Serious infertility question...need some advice from the ladies?


I am 32 yrs old...a coach, a teacher, a person who loves to work with kids...who got married 10 years ago to a woman who already had a son. I found out a year into our marraige that I could not have my own child. This, of course devastated me. I have a good relationship wih my stepson, but it is not the same because his dad is very active (Im always left out of things) My wife refused to adopt. I yearn for the father-child relationship that I have for whatever reason been deprived from having. I have a rotten relationship with my wife. Sex is non-existant...(not my choice) there is no intimacy.Im not a bad looking guy... Im losing my mind. I want to leave and see if there is any hope of starting over but am afraid of the thought of dating and mentioning that I cannnot have kids. What do I do? Are there good girls still left for a 32 year old like me? I just want to be #1 to somebody and right now Im not.

Answers:
Maybe your wife doesn't know how nasty she is being to you. IF you can get her to read Love and Respect by Gary Chapman?, For Women Only by Shanty Feldhan, and The Proper Care and Feeding Of Husbands by Dr. Laura things will probably improve tremendously, they were real eye openers for me. You can get all these books from Focus On The Family 1-800-A Family. There are plenty of situations were you could mentor young boys with no fathers. And I'm sure that your step son gets a lot from you being there.

Other Answers:
If you are not happy get out. There are good women out there. In the meantime, what about being a mentor or a big brother? Good luck to you,
Make sure starting over is what you want. And yes, there's no doubt in my mind that you of course can start over.

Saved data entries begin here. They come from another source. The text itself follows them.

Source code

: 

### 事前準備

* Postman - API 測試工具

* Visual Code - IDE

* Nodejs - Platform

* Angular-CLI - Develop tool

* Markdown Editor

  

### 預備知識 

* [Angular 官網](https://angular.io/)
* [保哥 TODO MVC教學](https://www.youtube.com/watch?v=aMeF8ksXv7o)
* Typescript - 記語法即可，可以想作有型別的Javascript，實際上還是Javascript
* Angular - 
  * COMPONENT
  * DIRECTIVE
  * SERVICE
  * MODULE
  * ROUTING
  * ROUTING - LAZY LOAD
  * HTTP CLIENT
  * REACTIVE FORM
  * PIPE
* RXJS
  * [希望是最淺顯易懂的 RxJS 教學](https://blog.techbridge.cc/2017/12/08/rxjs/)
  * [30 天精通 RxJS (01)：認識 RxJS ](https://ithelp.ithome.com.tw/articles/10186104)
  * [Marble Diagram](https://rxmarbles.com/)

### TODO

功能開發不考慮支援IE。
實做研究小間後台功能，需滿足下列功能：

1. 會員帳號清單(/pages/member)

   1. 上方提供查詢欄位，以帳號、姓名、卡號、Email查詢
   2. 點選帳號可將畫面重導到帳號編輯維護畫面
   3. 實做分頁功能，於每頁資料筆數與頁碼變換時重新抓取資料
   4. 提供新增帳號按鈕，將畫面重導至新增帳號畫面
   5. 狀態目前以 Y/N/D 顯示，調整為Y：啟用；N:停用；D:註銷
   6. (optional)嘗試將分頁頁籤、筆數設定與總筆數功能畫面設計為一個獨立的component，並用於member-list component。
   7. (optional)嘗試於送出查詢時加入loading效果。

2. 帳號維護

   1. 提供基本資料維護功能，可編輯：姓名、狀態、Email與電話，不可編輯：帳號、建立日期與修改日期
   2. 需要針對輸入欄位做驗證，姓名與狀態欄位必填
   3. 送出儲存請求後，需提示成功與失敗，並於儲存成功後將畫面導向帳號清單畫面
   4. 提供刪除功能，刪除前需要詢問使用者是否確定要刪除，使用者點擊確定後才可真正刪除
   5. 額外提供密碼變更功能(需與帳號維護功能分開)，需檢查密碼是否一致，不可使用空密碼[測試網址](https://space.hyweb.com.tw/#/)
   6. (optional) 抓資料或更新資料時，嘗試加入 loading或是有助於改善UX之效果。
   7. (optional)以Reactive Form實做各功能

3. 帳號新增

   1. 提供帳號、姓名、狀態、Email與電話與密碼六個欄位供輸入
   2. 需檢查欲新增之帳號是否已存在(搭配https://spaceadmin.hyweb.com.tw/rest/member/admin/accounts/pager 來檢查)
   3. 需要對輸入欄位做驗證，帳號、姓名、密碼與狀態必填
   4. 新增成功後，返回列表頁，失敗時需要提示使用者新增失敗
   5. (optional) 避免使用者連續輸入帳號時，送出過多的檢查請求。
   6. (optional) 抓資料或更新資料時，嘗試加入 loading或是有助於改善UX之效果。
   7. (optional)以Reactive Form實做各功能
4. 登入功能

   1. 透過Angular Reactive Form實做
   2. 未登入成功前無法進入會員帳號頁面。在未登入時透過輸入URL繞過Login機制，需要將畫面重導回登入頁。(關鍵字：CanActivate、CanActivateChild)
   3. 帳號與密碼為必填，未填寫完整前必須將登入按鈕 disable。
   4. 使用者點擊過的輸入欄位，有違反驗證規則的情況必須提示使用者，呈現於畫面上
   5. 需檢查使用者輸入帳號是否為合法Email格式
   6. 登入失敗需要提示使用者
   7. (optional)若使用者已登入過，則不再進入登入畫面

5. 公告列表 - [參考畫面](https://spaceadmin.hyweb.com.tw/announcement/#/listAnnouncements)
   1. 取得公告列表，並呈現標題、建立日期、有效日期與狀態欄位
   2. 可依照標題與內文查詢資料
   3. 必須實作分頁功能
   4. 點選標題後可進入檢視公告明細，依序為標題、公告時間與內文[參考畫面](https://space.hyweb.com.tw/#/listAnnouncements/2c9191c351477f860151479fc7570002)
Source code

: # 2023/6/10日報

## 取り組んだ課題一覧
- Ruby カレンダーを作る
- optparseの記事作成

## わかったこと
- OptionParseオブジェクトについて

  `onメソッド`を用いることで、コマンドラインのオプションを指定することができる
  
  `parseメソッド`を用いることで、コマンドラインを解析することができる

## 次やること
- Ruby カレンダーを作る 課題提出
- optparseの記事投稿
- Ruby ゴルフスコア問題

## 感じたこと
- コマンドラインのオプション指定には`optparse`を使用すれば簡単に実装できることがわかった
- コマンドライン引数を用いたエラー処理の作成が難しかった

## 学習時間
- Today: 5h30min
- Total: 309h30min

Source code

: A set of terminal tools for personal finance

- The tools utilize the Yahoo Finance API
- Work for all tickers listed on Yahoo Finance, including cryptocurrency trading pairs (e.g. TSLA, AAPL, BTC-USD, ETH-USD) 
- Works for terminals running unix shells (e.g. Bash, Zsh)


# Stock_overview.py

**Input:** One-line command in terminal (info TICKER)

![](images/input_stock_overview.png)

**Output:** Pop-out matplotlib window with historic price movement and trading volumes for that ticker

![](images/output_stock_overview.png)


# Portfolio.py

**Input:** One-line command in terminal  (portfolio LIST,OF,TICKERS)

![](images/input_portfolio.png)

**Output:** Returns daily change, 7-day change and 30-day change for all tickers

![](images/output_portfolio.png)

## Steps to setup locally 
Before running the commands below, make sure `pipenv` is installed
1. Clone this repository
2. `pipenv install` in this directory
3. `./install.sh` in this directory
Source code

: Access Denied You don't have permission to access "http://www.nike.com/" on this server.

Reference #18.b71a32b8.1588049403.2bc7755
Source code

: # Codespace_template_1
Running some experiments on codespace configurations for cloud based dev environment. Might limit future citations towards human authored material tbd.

My advice to you is when you meet someone new or someone you may start to get serious with, let her know you are unable to have children and that you want to look into adopting. If shes not okay with it... you'll just be in the same situation as you were so try and make that as clear as possible from the beginning. Another advantage to letting the woman know in the beginning is it saves you time, you won't be wasting any time on someone who doesn't want what you want. Thats all you need to do, find someone that wants what you want. And I know you can. :)

Best of luck!
There is always counseling if you want to try to make it work. However, if you do start over with someone new. When you get serious and start talking about the future, tell her that unfortunately you can't have biological children, but that you would love to raise them. Make sure you know what options you are open to: adoption (open, closed, foriegn, and older children), sperm donor, etc. I think being open and honest with her, is the best. Plus mentioning that you do want to raise children with her, even though they won't be biologically yours. Girls really like it when men admit to their own biological clock. ;-)
Before leaving your marriage, you might want to consider to talk with your wife and eventually to see a counsellor. Maybe there is a way to repair your marriage and to get closer with your wife. If things don't improve, don't despair, there are plenty of good girls out there, and quite a few who are ok with not having their own children. Then again, there are sperm donors too...
oh sweetie there are plenty of women out there that already have kids that would love to be with someone like you. I would trade my cheating bf for someone as honest as you in a heartbeat. there are lots of single women so dont be afraid of that part. just get the divorce before you go fishing for new women.
it really sounds like your miserable. I would hate to be in a marriage where my spouse didn;t try to see how I felt. It seems like your wife is very selfish. She should be willing to make you happy and the fact that you want a child should be important to her. I really feel for you and I hope your situation works out. Your wife should care more about your feelings and your wants. What is so wrong with adopting a child? She should at least consider it. I'm not for divorce, but I would definately get one in your case, because your miserable and your wife doesn't seem to care. Maybe you could get her to compromise. If not I say do what makes you happy.
well like yourself my fiancee can't have kids and we are 24. so now my whole life isn't shot. i know i've always thought about giving birth. but adopting is another thing. and if she isn't willing to give you a child then she isn't willing to allow you to have a child to love you. if your not happy get out because why live your life not happy. your 32 you still have time. you have to be upfront about not being able to have a child. my fiancee was and now here we are going to get married. i mean a child is a precious gift. but if you can't have a child.... and if your not getting any from your wife?? hopefully she isn't getting any from her sons father. cause my fiancee's ex wife cheated on him numorous of times just to get pregnant and well after the 40-60th time she cheated she got pregnant. and thats a husbands worse fear. But just leave if she isn't helping you cope through this. then she isn't a wife and not living up to her vows.